=== Information provided ===

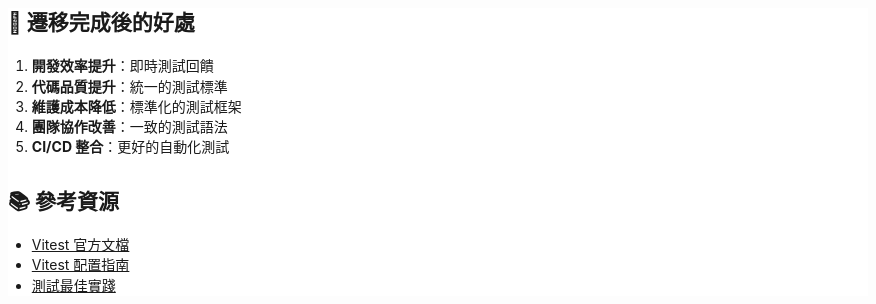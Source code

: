 ## 🎉 遷移完成後的好處

1. **開發效率提升**：即時測試回饋
2. **代碼品質提升**：統一的測試標準
3. **維護成本降低**：標準化的測試框架
4. **團隊協作改善**：一致的測試語法
5. **CI/CD 整合**：更好的自動化測試

## 📚 參考資源

- [Vitest 官方文檔](https://vitest.dev/)
- [Vitest 配置指南](https://vitest.dev/config/)
- [測試最佳實踐](https://vitest.dev/guide/best-practices.html)

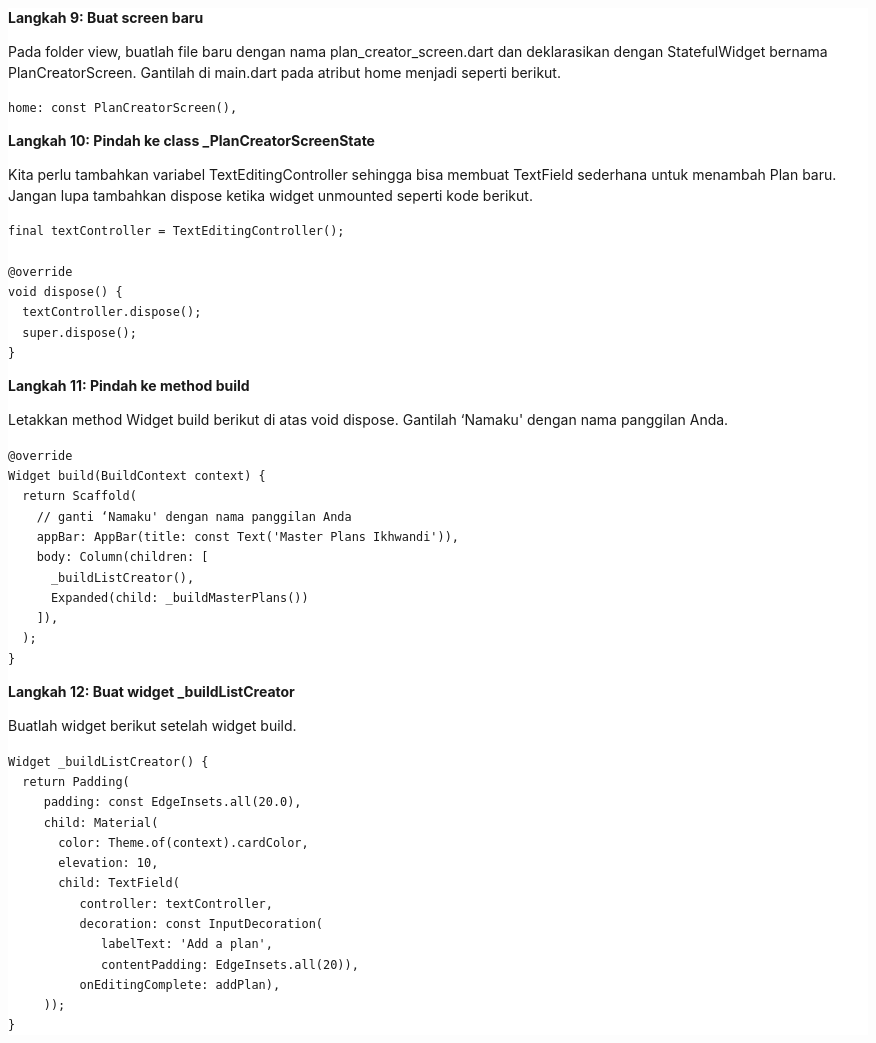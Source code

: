 **Langkah 9: Buat screen baru**

Pada folder view, buatlah file baru dengan nama plan_creator_screen.dart dan deklarasikan dengan StatefulWidget bernama PlanCreatorScreen. Gantilah di main.dart pada atribut home menjadi seperti berikut.

```
home: const PlanCreatorScreen(),
```

**Langkah 10: Pindah ke class _PlanCreatorScreenState**

Kita perlu tambahkan variabel TextEditingController sehingga bisa membuat TextField sederhana untuk menambah Plan baru. Jangan lupa tambahkan dispose ketika widget unmounted seperti kode berikut.

```
final textController = TextEditingController();

@override
void dispose() {
  textController.dispose();
  super.dispose();
}
```

**Langkah 11: Pindah ke method build**

Letakkan method Widget build berikut di atas void dispose. Gantilah ‘Namaku' dengan nama panggilan Anda.

```
@override
Widget build(BuildContext context) {
  return Scaffold(
    // ganti ‘Namaku' dengan nama panggilan Anda
    appBar: AppBar(title: const Text('Master Plans Ikhwandi')),
    body: Column(children: [
      _buildListCreator(),
      Expanded(child: _buildMasterPlans())
    ]),
  );
}
```

**Langkah 12: Buat widget _buildListCreator**

Buatlah widget berikut setelah widget build.

```
Widget _buildListCreator() {
  return Padding(
     padding: const EdgeInsets.all(20.0),
     child: Material(
       color: Theme.of(context).cardColor,
       elevation: 10,
       child: TextField(
          controller: textController,
          decoration: const InputDecoration(
             labelText: 'Add a plan',
             contentPadding: EdgeInsets.all(20)),
          onEditingComplete: addPlan),
     ));
}
```
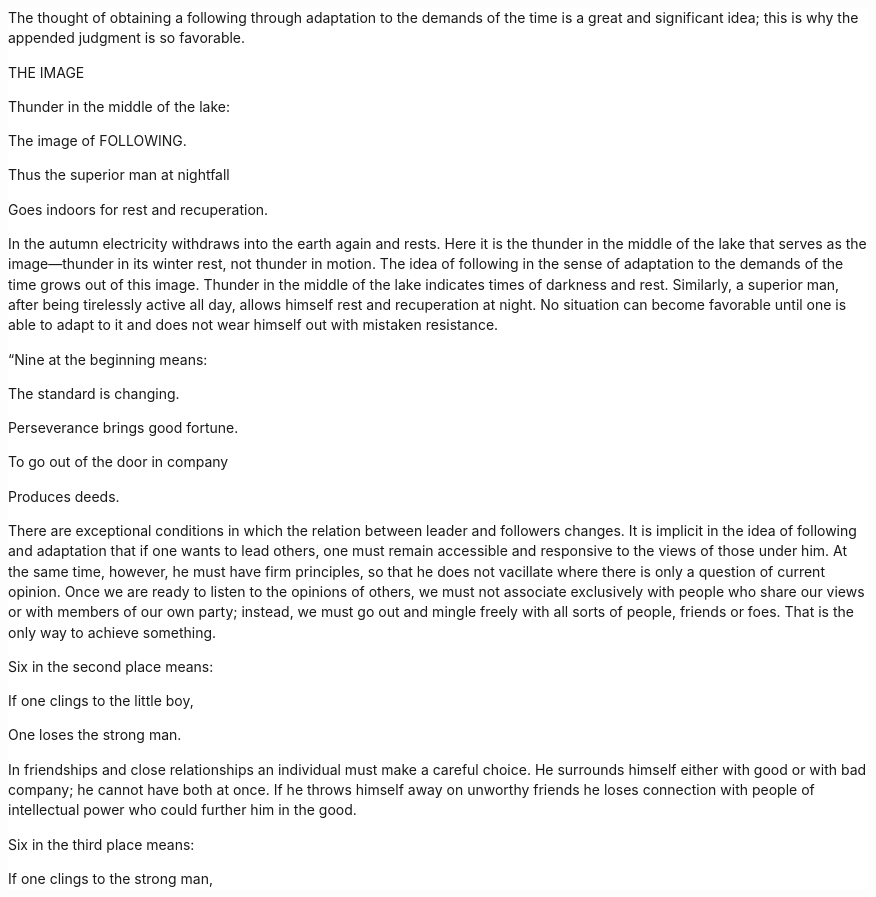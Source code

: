 The thought of obtaining a following through adaptation to the demands of
the time is a great and significant idea; this is why the appended judgment is
so favorable.

THE IMAGE

Thunder in the middle of the lake:

The image of FOLLOWING.

Thus the superior man at nightfall

Goes indoors for rest and recuperation.

In the autumn electricity withdraws into the earth again and rests. Here it is
the thunder in the middle of the lake that serves as the image—thunder in its
winter rest, not thunder in motion. The idea of following in the sense of
adaptation to the demands of the time grows out of this image. Thunder in
the middle of the lake indicates times of darkness and rest. Similarly, a
superior man, after being tirelessly active all day, allows himself rest and
recuperation at night. No situation can become favorable until one is able to
adapt to it and does not wear himself out with mistaken resistance.


“Nine at the beginning means:

The standard is changing.

Perseverance brings good fortune.

To go out of the door in company

Produces deeds.

There are exceptional conditions in which the relation between leader and
followers changes. It is implicit in the idea of following and adaptation that if
one wants to lead others, one must remain accessible and responsive to the
views of those under him. At the same time, however, he must have firm
principles, so that he does not vacillate where there is only a question of
current opinion. Once we are ready to listen to the opinions of others, we
must not associate exclusively with people who share our views or with
members of our own party; instead, we must go out and mingle freely with
all sorts of people, friends or foes. That is the only way to achieve something.

Six in the second place means:

If one clings to the little boy,

One loses the strong man.

In friendships and close relationships an individual must make a careful
choice. He surrounds himself either with good or with bad company; he
cannot have both at once. If he throws himself away on unworthy friends he
loses connection with people of intellectual power who could further him in
the good.

Six in the third place means:

If one clings to the strong man,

===

- _Your instructions_:
An answer that restates all the entries exactly and drops the images is what is needed.

- _Result of this task_:
Source code

: ## 🎉 遷移完成後的好處

1. **開發效率提升**：即時測試回饋
2. **代碼品質提升**：統一的測試標準
3. **維護成本降低**：標準化的測試框架
4. **團隊協作改善**：一致的測試語法
5. **CI/CD 整合**：更好的自動化測試

## 📚 參考資源

- [Vitest 官方文檔](https://vitest.dev/)
- [Vitest 配置指南](https://vitest.dev/config/)
- [測試最佳實踐](https://vitest.dev/guide/best-practices.html)

Source code

: **Langkah 9: Buat screen baru**

Pada folder view, buatlah file baru dengan nama plan_creator_screen.dart dan deklarasikan dengan StatefulWidget bernama PlanCreatorScreen. Gantilah di main.dart pada atribut home menjadi seperti berikut.

```
home: const PlanCreatorScreen(),
```

**Langkah 10: Pindah ke class _PlanCreatorScreenState**

Kita perlu tambahkan variabel TextEditingController sehingga bisa membuat TextField sederhana untuk menambah Plan baru. Jangan lupa tambahkan dispose ketika widget unmounted seperti kode berikut.

```
final textController = TextEditingController();

@override
void dispose() {
  textController.dispose();
  super.dispose();
}
```

**Langkah 11: Pindah ke method build**

Letakkan method Widget build berikut di atas void dispose. Gantilah ‘Namaku' dengan nama panggilan Anda.

```
@override
Widget build(BuildContext context) {
  return Scaffold(
    // ganti ‘Namaku' dengan nama panggilan Anda
    appBar: AppBar(title: const Text('Master Plans Ikhwandi')),
    body: Column(children: [
      _buildListCreator(),
      Expanded(child: _buildMasterPlans())
    ]),
  );
}
```

**Langkah 12: Buat widget _buildListCreator**

Buatlah widget berikut setelah widget build.

```
Widget _buildListCreator() {
  return Padding(
     padding: const EdgeInsets.all(20.0),
     child: Material(
       color: Theme.of(context).cardColor,
       elevation: 10,
       child: TextField(
          controller: textController,
          decoration: const InputDecoration(
             labelText: 'Add a plan',
             contentPadding: EdgeInsets.all(20)),
          onEditingComplete: addPlan),
     ));
}
```
Source code

: The thought of obtaining a following through adaptation to the demands of
the time is a great and significant idea; this is why the appended judgment is
so favorable.

THE IMAGE

Thunder in the middle of the lake:

The image of FOLLOWING.

Thus the superior man at nightfall

Goes indoors for rest and recuperation.

In the autumn electricity withdraws into the earth again and rests. Here it is
the thunder in the middle of the lake that serves as the image—thunder in its
winter rest, not thunder in motion. The idea of following in the sense of
adaptation to the demands of the time grows out of this image. Thunder in
the middle of the lake indicates times of darkness and rest. Similarly, a
superior man, after being tirelessly active all day, allows himself rest and
recuperation at night. No situation can become favorable until one is able to
adapt to it and does not wear himself out with mistaken resistance.


“Nine at the beginning means:

The standard is changing.

Perseverance brings good fortune.

To go out of the door in company

Produces deeds.

There are exceptional conditions in which the relation between leader and
followers changes. It is implicit in the idea of following and adaptation that if
one wants to lead others, one must remain accessible and responsive to the
views of those under him. At the same time, however, he must have firm
principles, so that he does not vacillate where there is only a question of
current opinion. Once we are ready to listen to the opinions of others, we
must not associate exclusively with people who share our views or with
members of our own party; instead, we must go out and mingle freely with
all sorts of people, friends or foes. That is the only way to achieve something.

Six in the second place means:

If one clings to the little boy,

One loses the strong man.

In friendships and close relationships an individual must make a careful
choice. He surrounds himself either with good or with bad company; he
cannot have both at once. If he throws himself away on unworthy friends he
loses connection with people of intellectual power who could further him in
the good.

Six in the third place means:

If one clings to the strong man,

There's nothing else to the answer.